### Task objective
The output should be the line containing "### Workflow Recommandé" and every later line of the records, exactly as written, and nothing else.

### Material provided
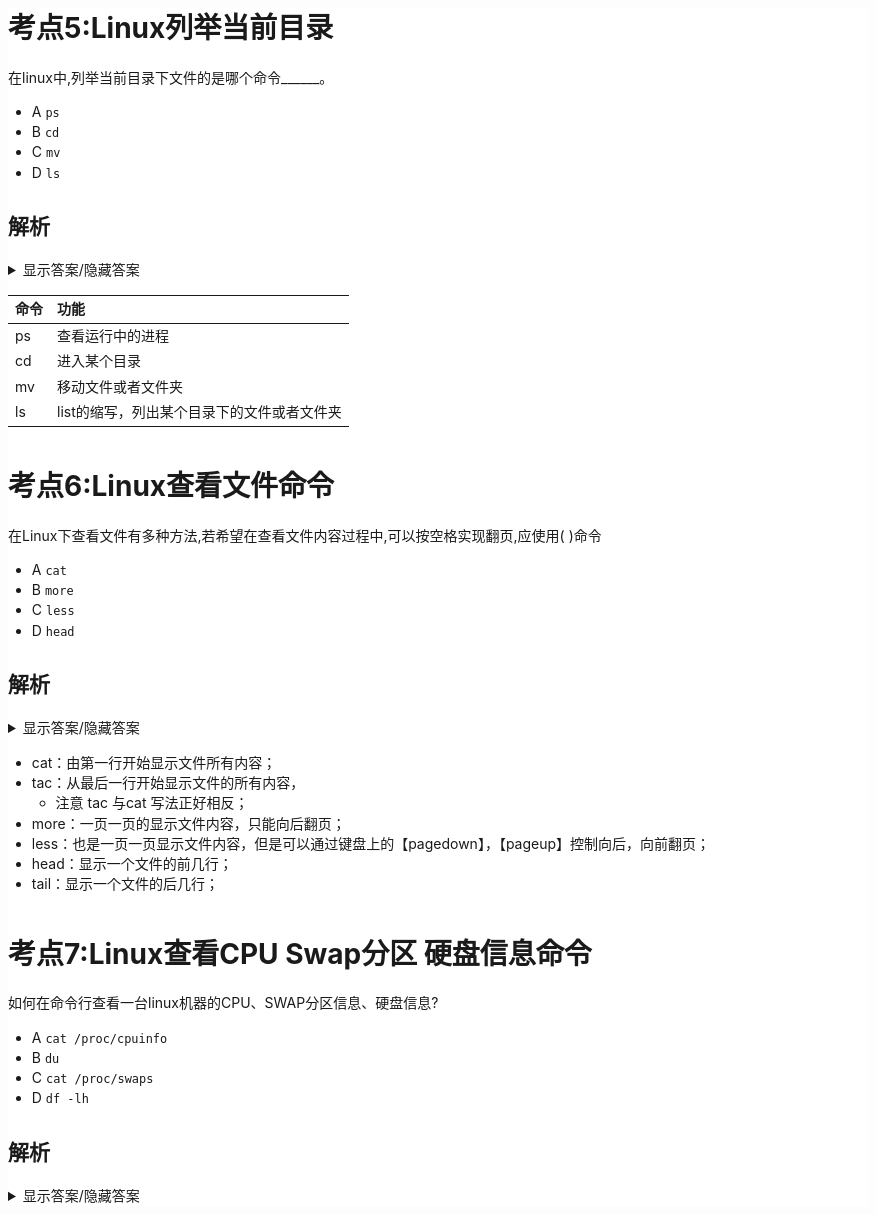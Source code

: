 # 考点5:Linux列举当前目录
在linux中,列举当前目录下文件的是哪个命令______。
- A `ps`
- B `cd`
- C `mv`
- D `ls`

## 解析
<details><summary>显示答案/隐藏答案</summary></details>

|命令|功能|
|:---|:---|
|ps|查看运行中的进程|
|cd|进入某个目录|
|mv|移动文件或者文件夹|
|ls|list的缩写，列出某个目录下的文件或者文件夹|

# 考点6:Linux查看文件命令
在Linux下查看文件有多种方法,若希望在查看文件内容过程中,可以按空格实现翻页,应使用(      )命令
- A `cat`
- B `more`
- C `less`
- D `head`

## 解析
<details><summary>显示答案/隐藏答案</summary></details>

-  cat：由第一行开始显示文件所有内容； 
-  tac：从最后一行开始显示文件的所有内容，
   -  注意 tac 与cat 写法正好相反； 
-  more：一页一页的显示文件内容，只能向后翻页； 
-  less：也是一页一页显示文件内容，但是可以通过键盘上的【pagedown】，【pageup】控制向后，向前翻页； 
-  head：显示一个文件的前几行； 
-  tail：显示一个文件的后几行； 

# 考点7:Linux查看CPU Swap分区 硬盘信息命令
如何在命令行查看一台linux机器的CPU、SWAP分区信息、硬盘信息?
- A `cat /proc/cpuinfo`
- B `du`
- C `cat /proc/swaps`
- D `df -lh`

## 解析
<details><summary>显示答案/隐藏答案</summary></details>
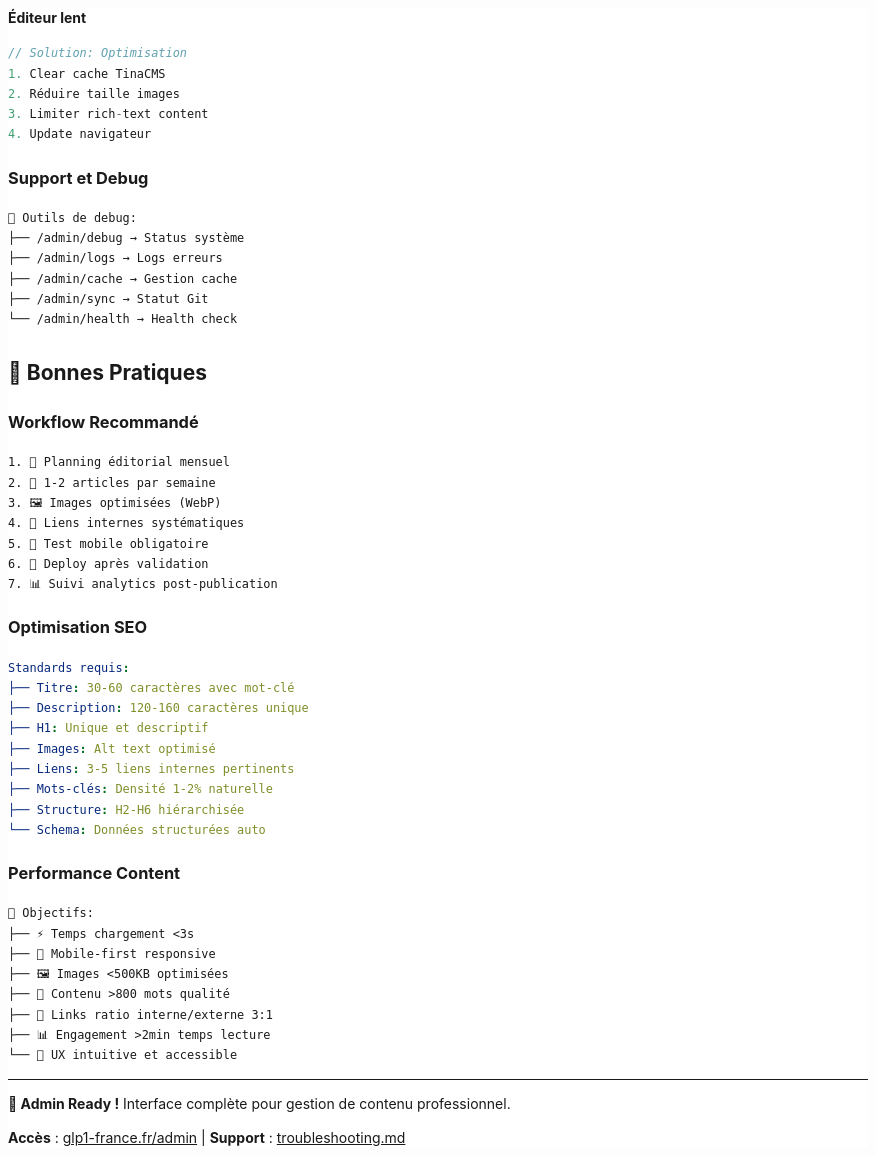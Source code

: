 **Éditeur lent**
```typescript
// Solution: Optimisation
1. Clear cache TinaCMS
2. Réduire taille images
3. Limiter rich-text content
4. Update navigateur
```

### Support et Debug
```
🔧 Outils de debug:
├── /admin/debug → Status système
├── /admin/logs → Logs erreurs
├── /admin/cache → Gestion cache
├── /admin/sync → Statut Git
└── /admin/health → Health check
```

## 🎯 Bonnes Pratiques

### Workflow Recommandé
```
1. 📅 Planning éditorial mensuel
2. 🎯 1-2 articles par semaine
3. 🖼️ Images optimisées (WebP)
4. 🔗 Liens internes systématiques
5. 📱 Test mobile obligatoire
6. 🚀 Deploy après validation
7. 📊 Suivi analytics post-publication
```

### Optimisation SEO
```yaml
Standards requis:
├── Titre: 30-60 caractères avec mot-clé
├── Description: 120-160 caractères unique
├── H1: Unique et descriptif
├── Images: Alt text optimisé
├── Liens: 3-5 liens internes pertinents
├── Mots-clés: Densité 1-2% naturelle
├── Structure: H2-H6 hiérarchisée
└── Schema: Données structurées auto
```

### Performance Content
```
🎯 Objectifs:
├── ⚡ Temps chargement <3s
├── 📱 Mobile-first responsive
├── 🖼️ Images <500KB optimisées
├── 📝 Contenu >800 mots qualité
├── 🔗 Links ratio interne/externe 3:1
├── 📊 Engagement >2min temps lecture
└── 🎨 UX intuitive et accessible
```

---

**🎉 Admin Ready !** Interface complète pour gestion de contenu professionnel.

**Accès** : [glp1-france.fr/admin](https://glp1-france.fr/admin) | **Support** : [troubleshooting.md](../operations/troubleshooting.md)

### Finished exercise
### Workflow Recommandé
```
1. 📅 Planning éditorial mensuel
2. 🎯 1-2 articles par semaine
3. 🖼️ Images optimisées (WebP)
4. 🔗 Liens internes systématiques
5. 📱 Test mobile obligatoire
6. 🚀 Deploy après validation
7. 📊 Suivi analytics post-publication
```

### Optimisation SEO
```yaml
Standards requis:
├── Titre: 30-60 caractères avec mot-clé
├── Description: 120-160 caractères unique
├── H1: Unique et descriptif
├── Images: Alt text optimisé
├── Liens: 3-5 liens internes pertinents
├── Mots-clés: Densité 1-2% naturelle
├── Structure: H2-H6 hiérarchisée
└── Schema: Données structurées auto
```

### Performance Content
```
🎯 Objectifs:
├── ⚡ Temps chargement <3s
├── 📱 Mobile-first responsive
├── 🖼️ Images <500KB optimisées
├── 📝 Contenu >800 mots qualité
├── 🔗 Links ratio interne/externe 3:1
├── 📊 Engagement >2min temps lecture
└── 🎨 UX intuitive et accessible
```

---

**🎉 Admin Ready !** Interface complète pour gestion de contenu professionnel.

**Accès** : [glp1-france.fr/admin](https://glp1-france.fr/admin) | **Support** : [troubleshooting.md](../operations/troubleshooting.md)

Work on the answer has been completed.